>>>>>

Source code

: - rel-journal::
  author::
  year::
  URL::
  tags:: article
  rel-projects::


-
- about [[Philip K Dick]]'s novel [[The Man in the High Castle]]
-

<<<<<

Task directions » Only the lines from the one holding "tags:: article" to the end of the entries above belong in the answer, each copied exactly.

Problem solution »
  tags:: article
  rel-projects::


-
- about [[Philip K Dick]]'s novel [[The Man in the High Castle]]
-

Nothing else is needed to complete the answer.